The Ambassador car, once synonymous with the word ‘India’ is now slowly disappearing from its landscape. It seems to be now relegated for use by the politicians. For years, I had believed that Amby, as it’s fondly called by its aficionados has disappeared from the cities and can only be found in the countryside. But, the fact is that even from the country roads they are now making way for the newer cars available in the markets today. The recent re-launch of “Amby” in its new avatar wasn’t that successful in contributing to any revival of the legendary car in mainstream Indian roads.
For me, summer vacations during childhood days were spent in visiting maternal home near Pangala in Udupi district. It used to be a gathering of all the relatives with the entire house being converted into a den for ‘Hide and Seek’ games, the veranda being converted into a miniature cricket ground and finally countless road-trips to weddings, temples, beaches and ‘Kudla’ (Mangalore); all of which used to be marked by a visit to the ‘Diana Hotel’ in Udupi. But common in all these road trips of ours was the Amby, a perfect vehicle to stuff in large Indian families:-) . A rugged metallic body and well suited for Indian highways, Amby was and is much resistant to damages in accidents than most modern cars of the day. It was hence a natural choice for the elders when compared to Maruti 800 which was in its infancy during those days. But it only took few years for Maruti 800 to turn into an icon which represented the Indian middle class family. This era marked the decline of Amby. The throne was passed onto the new, small car with a weaker body and Amby slowly began to fade away from the Indian roads.
The moment framed in a photograph above was one of those rare sightings of Amby for me during my recent visit to our hometown. There was this one odd Amby waiting outside our home among other popular cars. The Omnis, the Altos and other creations of Maruti Udyog were lined up along with few mini buses and this solitary Amby. The vehicles were all for ferrying people to the local temple nearby for them to take part in the celebrations of the day. This event was connected to the fact that my grandfather turned a hundred years old during the year 2006. He was a founder of this temple in Katpadi and it was decided that a public event was to be held there to mark this occasion. There wasn’t any centenarian in our village except for him and there wasn’t another car from the classic pre-globalization era except for this Amby. And I guess it was a fitting tribute to their survival in the race against time that they undertook the journey to the temple together.

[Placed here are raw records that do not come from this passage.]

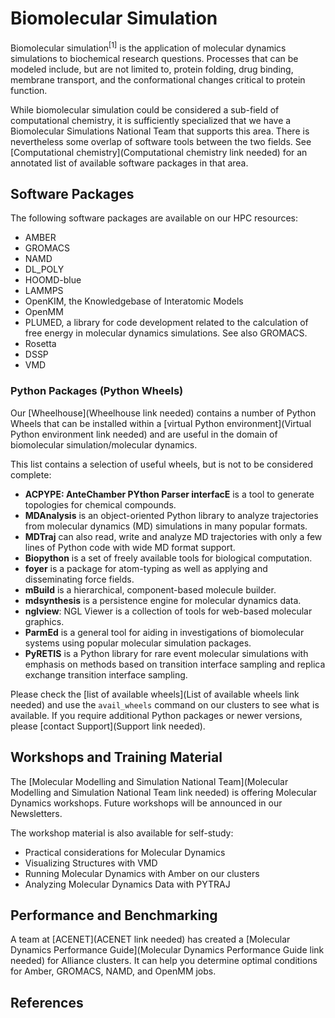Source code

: # Biomolecular Simulation

Biomolecular simulation<sup>[1]</sup> is the application of molecular dynamics simulations to biochemical research questions. Processes that can be modeled include, but are not limited to, protein folding, drug binding, membrane transport, and the conformational changes critical to protein function.

While biomolecular simulation could be considered a sub-field of computational chemistry, it is sufficiently specialized that we have a Biomolecular Simulations National Team that supports this area. There is nevertheless some overlap of software tools between the two fields. See [Computational chemistry](Computational chemistry link needed) for an annotated list of available software packages in that area.


## Software Packages

The following software packages are available on our HPC resources:

*   AMBER
*   GROMACS
*   NAMD
*   DL_POLY
*   HOOMD-blue
*   LAMMPS
*   OpenKIM, the Knowledgebase of Interatomic Models
*   OpenMM
*   PLUMED, a library for code development related to the calculation of free energy in molecular dynamics simulations. See also GROMACS.
*   Rosetta
*   DSSP
*   VMD


### Python Packages (Python Wheels)

Our [Wheelhouse](Wheelhouse link needed) contains a number of Python Wheels that can be installed within a [virtual Python environment](Virtual Python environment link needed) and are useful in the domain of biomolecular simulation/molecular dynamics.

This list contains a selection of useful wheels, but is not to be considered complete:

*   **ACPYPE: AnteChamber PYthon Parser interfacE** is a tool to generate topologies for chemical compounds.
*   **MDAnalysis** is an object-oriented Python library to analyze trajectories from molecular dynamics (MD) simulations in many popular formats.
*   **MDTraj** can also read, write and analyze MD trajectories with only a few lines of Python code with wide MD format support.
*   **Biopython** is a set of freely available tools for biological computation.
*   **foyer** is a package for atom-typing as well as applying and disseminating force fields.
*   **mBuild** is a hierarchical, component-based molecule builder.
*   **mdsynthesis** is a persistence engine for molecular dynamics data.
*   **nglview**: NGL Viewer is a collection of tools for web-based molecular graphics.
*   **ParmEd** is a general tool for aiding in investigations of biomolecular systems using popular molecular simulation packages.
*   **PyRETIS** is a Python library for rare event molecular simulations with emphasis on methods based on transition interface sampling and replica exchange transition interface sampling.

Please check the [list of available wheels](List of available wheels link needed) and use the `avail_wheels` command on our clusters to see what is available.  If you require additional Python packages or newer versions, please [contact Support](Support link needed).


## Workshops and Training Material

The [Molecular Modelling and Simulation National Team](Molecular Modelling and Simulation National Team link needed) is offering Molecular Dynamics workshops. Future workshops will be announced in our Newsletters.

The workshop material is also available for self-study:

*   Practical considerations for Molecular Dynamics
*   Visualizing Structures with VMD
*   Running Molecular Dynamics with Amber on our clusters
*   Analyzing Molecular Dynamics Data with PYTRAJ


## Performance and Benchmarking

A team at [ACENET](ACENET link needed) has created a [Molecular Dynamics Performance Guide](Molecular Dynamics Performance Guide link needed) for Alliance clusters. It can help you determine optimal conditions for Amber, GROMACS, NAMD, and OpenMM jobs.


## References

[^1]: Ron O. Dror, Robert M. Dirks, J.P. Grossman, Huafeng Xu, and David E. Shaw. "Biomolecular Simulation: A Computational Microscope for Molecular Biology." *Annual Review of Biophysics*, 41:429-452, 2012. https://doi.org/10.1146/annurev-biophys-042910-155245


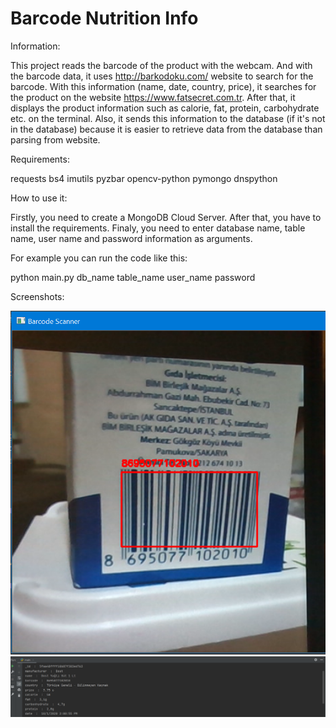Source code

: # Barcode Nutrition Info

Information:

This project reads the barcode of the product with the webcam. And with the barcode data, it uses http://barkodoku.com/ website to search for the barcode. With this information (name, date, country, price), it searches for the product on the website https://www.fatsecret.com.tr. After that, it displays the product information such as calorie, fat, protein, carbohydrate etc. on the terminal. Also, it sends this information to the database (if it's not in the database) because it is easier to retrieve data from the database than parsing from website. 

Requirements:

requests
bs4
imutils
pyzbar
opencv-python
pymongo
dnspython

How to use it:

Firstly, you need to create a MongoDB Cloud Server. After that, you have to install the requirements. Finaly, you need to enter database name, table name, user name and password information as arguments. 

For example you can run the code like this:

python main.py db_name table_name user_name password

Screenshots:

![](Screenshots/1.png)
![](Screenshots/2.png)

Realists may say that Amby is in the fag end of its life and will fade away soon. But who knows, they even said that video killed the radio star. But today, the radio is having its finest hour as predicted by the Late Freddie Mercury in ‘Radio Ga Ga’, one of the greatest hits by the rock band ‘Queen’. Maybe even our dear old Amby and its cousin ‘Premier Padmini‘ will have their renaissance someday too.